Dernière étape, les participants écoutaient une bande audio: “Marie et Martin reviennent d’une soirée arrosée dans un bar. Ils s’installent sur le divan et commencent à s’embrasser. Lorsque Martin touche les seins de Marie et commence à essayer de la dévêtir, celle-ci émet de premières réticences. Martin se fait convaincant et s’ensuit un nouvel échange de baisers. Marie énonce de façon de plus en plus claire qu’elle ne veut pas avoir de relation sexuelle avec Martin, mais celui-ci poursuit ses avances”. L’enregistrement s’arrête juste avant que Martin ne viole Marie.
Consentement et culture du viol
S’en suivent des questions: Est-ce qu’elle est consentante ? A quel moment exprime-t-elle son refus d’avoir un rapport sexuel ? Comment auriez-vous fait pour avoir une relation sexuelle avec elle ? Lui auriez-vous menti, proposé un verre, poursuivi le contact physique ? 50% des hommes interrogés ont affirmé pouvoir user de ce genre de stratagèmes, avant de répondre à l’ultime question: “Si vous étiez absolument certain que Marie ne porte jamais plainte et que vous ne soyez jamais poursuivi, quelles seraient les chances d’avoir une relation sexuelle avec Marie alors qu’elle n’est pas d’accord ?”
En posant cette question, le chercheur évoque clairement les éléments constitutifs d’un viol, sans utiliser le mot. Résultat,
30% des 150 participants pourraient commettre un viol et ce pourcentage monte à 60 pour les individus qui adhèrent à la culture du viol et qui ont consommé de l’alcool. Des chiffres qui ont étonné le chercheur: “
Ces questions sont connotées socialement, même si on leur garantit l’anonymat, on peut s’attendre au fait qu’ils ne répondent pas. Pourtant, 30% d’entre eux répondent oui. Cela pose de vraies questions sur le laxisme et la permissivité ambiante sur l’agression sexuelle, de son traitement judiciaire au harcèlement de rue”.
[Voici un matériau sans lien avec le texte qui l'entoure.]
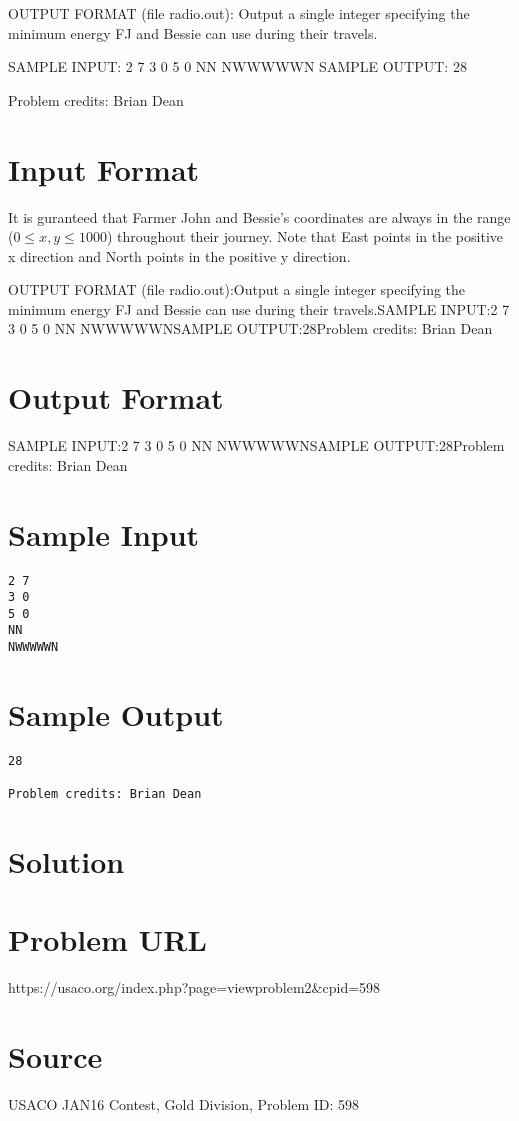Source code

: \documentclass[12pt]{article}
\begin{document}
OUTPUT FORMAT (file radio.out):
Output a single integer specifying the minimum energy FJ and Bessie can use
during their travels.

SAMPLE INPUT:
2 7
3 0
5 0
NN
NWWWWWN
SAMPLE OUTPUT: 
28

Problem credits: Brian Dean



\section*{Input Format}
It is guranteed that Farmer John and Bessie's coordinates are always in the
range ($0 \leq x,y \leq 1000$) throughout their journey.  Note that East points in the positive x direction and North points in the positive y direction.

OUTPUT FORMAT (file radio.out):Output a single integer specifying the minimum energy FJ and Bessie can use
during their travels.SAMPLE INPUT:2 7
3 0
5 0
NN
NWWWWWNSAMPLE OUTPUT:28Problem credits: Brian Dean

\section*{Output Format}
SAMPLE INPUT:2 7
3 0
5 0
NN
NWWWWWNSAMPLE OUTPUT:28Problem credits: Brian Dean

\section*{Sample Input}
\begin{verbatim}
2 7
3 0
5 0
NN
NWWWWWN
\end{verbatim}

\section*{Sample Output}
\begin{verbatim}
28

Problem credits: Brian Dean
\end{verbatim}

\section*{Solution}


\section*{Problem URL}
https://usaco.org/index.php?page=viewproblem2&cpid=598

\section*{Source}
USACO JAN16 Contest, Gold Division, Problem ID: 598
\end{document}

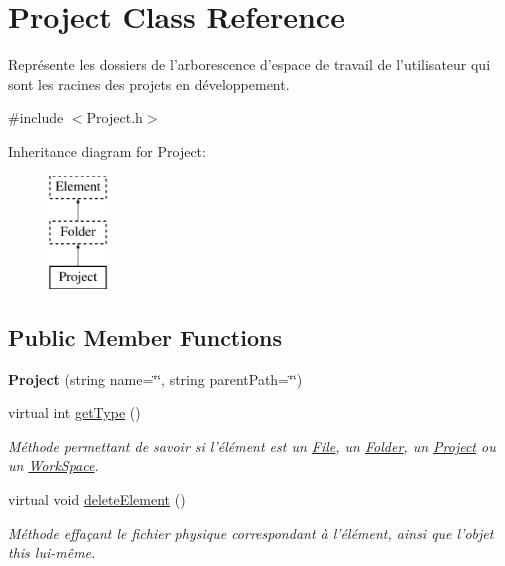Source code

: \hypertarget{class_project}{
\section{Project Class Reference}
\label{class_project}
}


Représente les dossiers de l'arborescence d'espace de travail de l'utilisateur qui sont les racines des projets en développement.  




{\ttfamily \#include $<$Project.h$>$}

Inheritance diagram for Project:\begin{figure}[H]
\begin{center}
\leavevmode
\includegraphics[height=3.000000cm]{class_project}
\end{center}
\end{figure}
\subsection*{Public Member Functions}
\begin{DoxyCompactItemize}
\item 
\hypertarget{class_project_ac8d6f563b529c54385b68ac93998b615}{
{\bfseries Project} (string name=\char`\"{}\char`\"{}, string parentPath=\char`\"{}\char`\"{})}
\label{class_project_ac8d6f563b529c54385b68ac93998b615}

\item 
virtual int \hyperlink{class_project_ab9adc05a12220fbdec7822bdcd15389b}{getType} ()
\begin{DoxyCompactList}\small\item\em Méthode permettant de savoir si l'élément est un \hyperlink{class_file}{File}, un \hyperlink{class_folder}{Folder}, un \hyperlink{class_project}{Project} ou un \hyperlink{class_work_space}{WorkSpace}. \item\end{DoxyCompactList}\item 
\hypertarget{class_project_aae91a6737175147e6e21ba6c168dd010}{
virtual void \hyperlink{class_project_aae91a6737175147e6e21ba6c168dd010}{deleteElement} ()}
\label{class_project_aae91a6737175147e6e21ba6c168dd010}

\begin{DoxyCompactList}\small\item\em Méthode effaçant le fichier physique correspondant à l'élément, ainsi que l'objet this lui-\/même. \item\end{DoxyCompactList}\end{DoxyCompactItemize}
La question utilisée pour ce volet sur le viol a été développée dans les années 1980 par un chercheur et a été très peu utilisée par la suite car considérée comme peu subtile et trop évidente pour que les participants y répondent par l’affirmative. Massil Benbouriche ajoute cette question à son étude en se disant qu’il n’a rien à perdre: “Ce qui est terrifiant c’est que presque 40 ans après la première étude, le résultat est similaire. A l’époque, entre 29 et 33% des participants répondaient oui. C’est très problématique en 2016, cela dit quelque chose sur l’état de la société”.
Le non-rôle de l’alcool
Cette expérience démonte aussi
le mythe du rôle de l’alcool dans une agression sexuelle. D’après Massil Benbouriche, 50% des agressions sexuelles impliquent de l’alcool, chez la victime, l’agresseur ou les deux. C’est pour cette raison qu’il a souhaité étudier son effet sur la perception du consentement sexuel et de l’absence de consentement. L’alcool influe-t-il sur l’utilisation d’une stratégie violente pour avoir des rapports sexuels sans consentement ? Le jeune chercheur répond par la négative:
“Contrairement aux croyances populaires, l’alcool n’a pas d’effet direct sur la perception du consentement et la violence. Sauf sur les gens qui adhèrent à cette culture. Pas chez les autres. Pour eux, la femme tient une part de responsabilité dans son viol. Les stratégies coercitives sont la manière dont les gens peuvent avoir un rapport sans consentement explicite. Ceux qui sont d’accord avec le mythe du viol et qui n’ont pas consommé d’alcool vont faire des promesses, tenter de manipuler, intoxiquer… dans le but d’obtenir un rapport. S’ils ont consommé de l’alcool, ils seront beaucoup plus enclins à utiliser la violence physique pour parvenir à leurs fins et donc commettre un viol”.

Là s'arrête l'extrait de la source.